However, there are roughly two technical problems in general multitask learning.

The first problem is a restriction that data to be learned in each task should exist in the same feature space. Feature vectors of data should have the same dimensions, and a configuration of features that may be presented by each feature vector, the range of values of the features, and the like should not vary depending on the task. This is because it is necessary to share the same network structure in a process of extracting a common feature from datasets, and forward propagation to a shared layer is impossible when data features are heterogeneous. It is difficult to expect a plurality of datasets collected in the real world to have the same structure and feature.

The second problem is that there is no way to determine whether a shared layer is actually involved in learning common features. Tasks may have actually very different data distributions or labeling criteria. In this case, a learning model is trained not to extract a common feature from data but in a direction for each individual task to competitively improve its own inference performance only. As a result, in some cases, learning of each dataset may degrade inference performance for an unrelated task. In particular, when there is a significant difference in learning difficulty between tasks, overfitting occurs on learning of a task of which a classification loss value can be easily reduced, resulting in imbalanced performance among tasks.

SUMMARY OF THE INVENTION

The present invention is directed to providing a multitask learning method of compensating for performance degradation of a model caused by lack of data and ensuring performance improvement and balanced performance by simultaneously learning heterogenous and sparse datasets which have small amounts of data and belong to different domains.
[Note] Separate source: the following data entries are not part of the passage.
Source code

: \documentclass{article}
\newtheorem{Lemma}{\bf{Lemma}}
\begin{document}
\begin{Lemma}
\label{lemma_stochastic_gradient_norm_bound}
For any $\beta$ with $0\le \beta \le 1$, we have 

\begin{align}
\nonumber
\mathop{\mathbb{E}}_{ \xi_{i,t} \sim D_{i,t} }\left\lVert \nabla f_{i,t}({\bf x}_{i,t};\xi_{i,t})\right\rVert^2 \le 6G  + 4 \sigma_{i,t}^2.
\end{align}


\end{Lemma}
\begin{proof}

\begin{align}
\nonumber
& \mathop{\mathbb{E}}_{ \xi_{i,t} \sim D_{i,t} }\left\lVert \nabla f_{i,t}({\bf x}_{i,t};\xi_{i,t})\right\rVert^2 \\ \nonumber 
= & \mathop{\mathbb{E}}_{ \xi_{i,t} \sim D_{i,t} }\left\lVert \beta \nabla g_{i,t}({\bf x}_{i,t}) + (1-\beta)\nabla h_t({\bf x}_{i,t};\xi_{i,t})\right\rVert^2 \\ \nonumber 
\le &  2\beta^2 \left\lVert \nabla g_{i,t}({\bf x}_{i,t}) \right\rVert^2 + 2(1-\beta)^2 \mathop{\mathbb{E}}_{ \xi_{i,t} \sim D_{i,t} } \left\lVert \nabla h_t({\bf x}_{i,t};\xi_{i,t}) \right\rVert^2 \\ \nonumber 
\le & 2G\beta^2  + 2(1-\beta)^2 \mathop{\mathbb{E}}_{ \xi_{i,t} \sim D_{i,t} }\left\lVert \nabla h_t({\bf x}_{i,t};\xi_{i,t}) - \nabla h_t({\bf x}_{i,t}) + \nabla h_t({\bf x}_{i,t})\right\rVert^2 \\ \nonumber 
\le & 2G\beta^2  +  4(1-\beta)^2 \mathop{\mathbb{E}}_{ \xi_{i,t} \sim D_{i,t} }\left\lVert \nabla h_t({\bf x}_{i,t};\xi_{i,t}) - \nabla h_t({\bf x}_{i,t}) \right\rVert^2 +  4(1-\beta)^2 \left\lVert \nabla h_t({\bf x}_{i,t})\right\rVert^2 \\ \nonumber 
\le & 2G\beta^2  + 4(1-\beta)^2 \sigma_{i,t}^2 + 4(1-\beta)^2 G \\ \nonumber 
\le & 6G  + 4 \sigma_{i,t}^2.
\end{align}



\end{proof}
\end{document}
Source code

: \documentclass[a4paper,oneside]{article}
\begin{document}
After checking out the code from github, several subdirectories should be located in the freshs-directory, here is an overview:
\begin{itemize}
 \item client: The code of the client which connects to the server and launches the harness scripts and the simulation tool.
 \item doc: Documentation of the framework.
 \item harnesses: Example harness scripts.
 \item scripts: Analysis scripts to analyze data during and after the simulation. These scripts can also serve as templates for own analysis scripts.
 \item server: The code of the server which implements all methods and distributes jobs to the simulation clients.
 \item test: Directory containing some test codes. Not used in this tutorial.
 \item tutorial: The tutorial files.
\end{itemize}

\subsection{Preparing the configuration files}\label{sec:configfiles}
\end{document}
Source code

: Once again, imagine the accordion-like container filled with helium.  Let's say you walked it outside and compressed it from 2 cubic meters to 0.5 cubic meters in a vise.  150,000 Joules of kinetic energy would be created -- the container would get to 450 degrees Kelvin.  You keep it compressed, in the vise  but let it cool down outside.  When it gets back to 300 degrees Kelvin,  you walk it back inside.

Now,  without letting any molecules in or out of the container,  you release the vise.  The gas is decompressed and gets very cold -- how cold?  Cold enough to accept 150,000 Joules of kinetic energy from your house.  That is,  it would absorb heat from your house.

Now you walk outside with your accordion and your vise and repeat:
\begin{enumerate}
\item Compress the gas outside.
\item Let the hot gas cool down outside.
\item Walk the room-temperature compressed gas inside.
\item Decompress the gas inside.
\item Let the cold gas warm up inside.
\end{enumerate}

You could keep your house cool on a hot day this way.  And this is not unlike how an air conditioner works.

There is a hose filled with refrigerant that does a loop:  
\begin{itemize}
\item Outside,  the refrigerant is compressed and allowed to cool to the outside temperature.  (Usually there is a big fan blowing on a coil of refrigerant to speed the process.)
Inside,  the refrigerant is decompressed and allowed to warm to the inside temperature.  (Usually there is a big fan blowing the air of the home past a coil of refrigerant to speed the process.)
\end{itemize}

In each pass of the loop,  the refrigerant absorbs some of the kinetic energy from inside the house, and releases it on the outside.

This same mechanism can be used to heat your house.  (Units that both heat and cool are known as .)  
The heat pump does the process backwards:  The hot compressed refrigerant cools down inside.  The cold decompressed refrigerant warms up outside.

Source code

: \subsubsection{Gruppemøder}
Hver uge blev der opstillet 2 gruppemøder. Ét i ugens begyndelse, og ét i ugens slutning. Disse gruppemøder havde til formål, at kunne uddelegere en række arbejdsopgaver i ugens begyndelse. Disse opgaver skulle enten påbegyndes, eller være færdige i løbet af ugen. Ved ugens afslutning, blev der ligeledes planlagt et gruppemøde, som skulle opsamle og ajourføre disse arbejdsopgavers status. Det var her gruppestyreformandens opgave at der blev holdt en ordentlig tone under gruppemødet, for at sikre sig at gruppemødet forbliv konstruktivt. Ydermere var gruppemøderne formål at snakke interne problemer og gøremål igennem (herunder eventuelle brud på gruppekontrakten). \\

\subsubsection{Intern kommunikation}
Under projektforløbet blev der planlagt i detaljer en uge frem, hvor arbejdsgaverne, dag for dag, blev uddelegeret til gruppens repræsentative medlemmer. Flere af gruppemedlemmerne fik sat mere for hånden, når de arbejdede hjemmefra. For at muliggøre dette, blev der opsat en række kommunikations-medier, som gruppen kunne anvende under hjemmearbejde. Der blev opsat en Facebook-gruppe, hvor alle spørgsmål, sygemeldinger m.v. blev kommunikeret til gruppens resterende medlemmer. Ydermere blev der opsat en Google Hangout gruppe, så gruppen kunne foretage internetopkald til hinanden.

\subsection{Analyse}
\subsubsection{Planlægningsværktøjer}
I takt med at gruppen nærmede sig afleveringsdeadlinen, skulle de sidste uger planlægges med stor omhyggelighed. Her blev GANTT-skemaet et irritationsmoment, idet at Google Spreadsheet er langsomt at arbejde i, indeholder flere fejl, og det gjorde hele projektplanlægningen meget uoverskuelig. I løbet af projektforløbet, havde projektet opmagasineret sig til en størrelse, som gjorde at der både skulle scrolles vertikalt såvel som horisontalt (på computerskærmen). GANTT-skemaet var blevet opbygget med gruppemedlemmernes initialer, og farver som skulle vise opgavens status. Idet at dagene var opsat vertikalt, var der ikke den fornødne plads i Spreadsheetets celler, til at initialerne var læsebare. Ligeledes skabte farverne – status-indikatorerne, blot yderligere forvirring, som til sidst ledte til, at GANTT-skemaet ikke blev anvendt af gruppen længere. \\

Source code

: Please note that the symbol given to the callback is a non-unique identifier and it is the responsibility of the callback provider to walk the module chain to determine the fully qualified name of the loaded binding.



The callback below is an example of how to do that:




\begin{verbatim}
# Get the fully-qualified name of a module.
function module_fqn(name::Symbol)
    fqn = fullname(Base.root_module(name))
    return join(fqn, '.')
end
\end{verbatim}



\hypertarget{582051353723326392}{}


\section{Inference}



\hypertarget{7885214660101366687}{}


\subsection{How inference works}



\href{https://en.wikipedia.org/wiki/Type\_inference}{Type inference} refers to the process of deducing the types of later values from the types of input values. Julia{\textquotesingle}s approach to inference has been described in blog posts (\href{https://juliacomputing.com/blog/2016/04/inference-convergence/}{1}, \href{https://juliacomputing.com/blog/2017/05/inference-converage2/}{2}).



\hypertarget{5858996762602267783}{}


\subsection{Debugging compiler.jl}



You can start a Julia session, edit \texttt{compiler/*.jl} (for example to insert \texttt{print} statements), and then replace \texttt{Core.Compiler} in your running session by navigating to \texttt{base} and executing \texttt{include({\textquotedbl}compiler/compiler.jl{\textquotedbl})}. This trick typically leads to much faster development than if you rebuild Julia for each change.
The present invention is also directed to providing an apparatus for performing such a multitask learning method.

Technical objectives of the present invention are given below.

    • 1) In an existing multitask learning mechanism, it is not possible to learn datasets having different feature spaces in common.
    • 2) In the case of learning different datasets, a shared layer cannot perform a function of extracting a common feature normally, or a difference in inference performance between tasks significantly increases accordingly.

To achieve the above purpose, the present invention proposes three techniques given below.

    • 1) A data augmentation technique of generating a batch to simultaneously learn heterogeneous datasets having different feature spaces.
    • 2) A technique of projecting heterogeneous datasets so that they may have similar feature spaces.
    • 3) A technique of adjusting optimization strength of representation loss and task-specific loss to resolve imbalanced learning performance between a shared layer and each individual task inference layer.

According to an aspect of the present invention, there is provided a multitask learning apparatus for improving performance of learning heterogeneous sparse datasets, wherein the multitask learning apparatus includes a first layer configured to generate feature vectors by projecting training data pairs generated from different tasks to one feature space, a second layer configured to extract a common feature from the projected feature vectors, and a third layer configured to draw each individual inference from the extracted common feature. Here, the first layer and the third layer are task-specific layers, and the second layer is a layer shared between tasks. The first layer, the second layer, and the third layer perform forward propagation in one artificial neural network.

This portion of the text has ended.